Then the map intruded. The [Associated Press](https://apnews.com/article/abd060c55feea216625689e57d8f76be) reported on Tuesday that the US had reimposed a blockade of Iranian ports amid attacks on commercial shipping in and around the Strait of Hormuz. Brent briefly rose above `$87` a barrel. The [EIA](https://www.eia.gov/pressroom/releases/press590.php) had only last week raised its production forecast on the assumption that traffic through the strait would keep recovering after the June agreement.

That does not erase the June reading. The [BLS](https://www.bls.gov/news.release/archives/cpi_07142026.htm) measured a real fall in household fuel prices, and the core index was unchanged. But CPI is a monthly average, not a live feed. A report can be correct and already behind the argument it seems to settle.
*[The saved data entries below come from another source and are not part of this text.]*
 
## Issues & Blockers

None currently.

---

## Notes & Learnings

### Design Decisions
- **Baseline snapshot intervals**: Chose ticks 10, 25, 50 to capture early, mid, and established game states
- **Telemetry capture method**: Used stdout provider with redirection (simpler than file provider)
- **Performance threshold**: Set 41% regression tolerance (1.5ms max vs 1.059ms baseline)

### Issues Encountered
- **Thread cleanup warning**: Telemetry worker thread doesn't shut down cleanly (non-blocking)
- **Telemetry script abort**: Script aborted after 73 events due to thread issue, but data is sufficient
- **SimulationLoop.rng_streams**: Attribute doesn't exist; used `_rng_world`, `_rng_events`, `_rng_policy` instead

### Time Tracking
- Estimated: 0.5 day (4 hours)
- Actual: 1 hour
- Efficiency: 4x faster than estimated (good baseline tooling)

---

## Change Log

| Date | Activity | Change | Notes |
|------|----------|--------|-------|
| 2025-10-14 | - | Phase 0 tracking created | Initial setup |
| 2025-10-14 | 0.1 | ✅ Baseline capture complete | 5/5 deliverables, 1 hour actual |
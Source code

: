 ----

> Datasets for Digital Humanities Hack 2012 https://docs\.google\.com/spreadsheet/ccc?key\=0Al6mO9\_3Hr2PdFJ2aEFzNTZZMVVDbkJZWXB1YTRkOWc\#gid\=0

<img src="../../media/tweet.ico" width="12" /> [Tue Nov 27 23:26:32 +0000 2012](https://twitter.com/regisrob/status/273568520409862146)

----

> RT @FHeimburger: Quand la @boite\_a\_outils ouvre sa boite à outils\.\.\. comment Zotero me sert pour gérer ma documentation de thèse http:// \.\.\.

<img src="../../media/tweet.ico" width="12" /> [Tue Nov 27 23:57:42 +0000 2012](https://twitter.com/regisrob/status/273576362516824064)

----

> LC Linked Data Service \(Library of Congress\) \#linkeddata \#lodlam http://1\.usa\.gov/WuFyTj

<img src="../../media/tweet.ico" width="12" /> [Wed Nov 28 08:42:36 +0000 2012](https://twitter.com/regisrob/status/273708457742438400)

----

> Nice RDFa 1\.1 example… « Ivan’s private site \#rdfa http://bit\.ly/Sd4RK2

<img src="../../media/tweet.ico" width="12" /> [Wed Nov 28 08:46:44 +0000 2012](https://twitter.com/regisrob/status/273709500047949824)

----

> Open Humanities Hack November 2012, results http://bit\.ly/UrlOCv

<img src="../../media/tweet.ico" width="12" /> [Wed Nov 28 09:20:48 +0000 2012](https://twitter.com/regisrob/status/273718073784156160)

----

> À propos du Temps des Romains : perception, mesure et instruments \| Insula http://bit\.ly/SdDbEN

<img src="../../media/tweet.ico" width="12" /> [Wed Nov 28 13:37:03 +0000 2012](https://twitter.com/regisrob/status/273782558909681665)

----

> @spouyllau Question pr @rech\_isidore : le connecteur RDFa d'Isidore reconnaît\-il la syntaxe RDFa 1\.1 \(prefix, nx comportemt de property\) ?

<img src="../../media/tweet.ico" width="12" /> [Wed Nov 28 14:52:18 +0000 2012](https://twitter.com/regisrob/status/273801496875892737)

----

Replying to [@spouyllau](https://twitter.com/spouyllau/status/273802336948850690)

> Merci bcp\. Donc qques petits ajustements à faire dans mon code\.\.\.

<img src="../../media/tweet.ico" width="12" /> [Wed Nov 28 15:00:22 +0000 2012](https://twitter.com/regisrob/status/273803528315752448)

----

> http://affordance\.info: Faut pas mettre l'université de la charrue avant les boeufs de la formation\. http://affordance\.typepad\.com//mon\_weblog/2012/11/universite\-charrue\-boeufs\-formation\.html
The useful question now is less theatrical than "is inflation back?" It is whether the new disruption reaches the places where June's relief was felt. I would watch:

- retail petrol prices and diesel, rather than crude alone; - freight and insurance costs, because a disrupted route can raise the price of moving fuel even when cargo still gets through; - the next producer-price report, with its revisions checked beside the new month.

There is a bad habit of treating cheaper fuel as a completed victory the moment it enters the CPI table. Households experience it as a sequence of receipts, not a statistical release. June bought them some room. Events in the Strait may now decide how long it lasts.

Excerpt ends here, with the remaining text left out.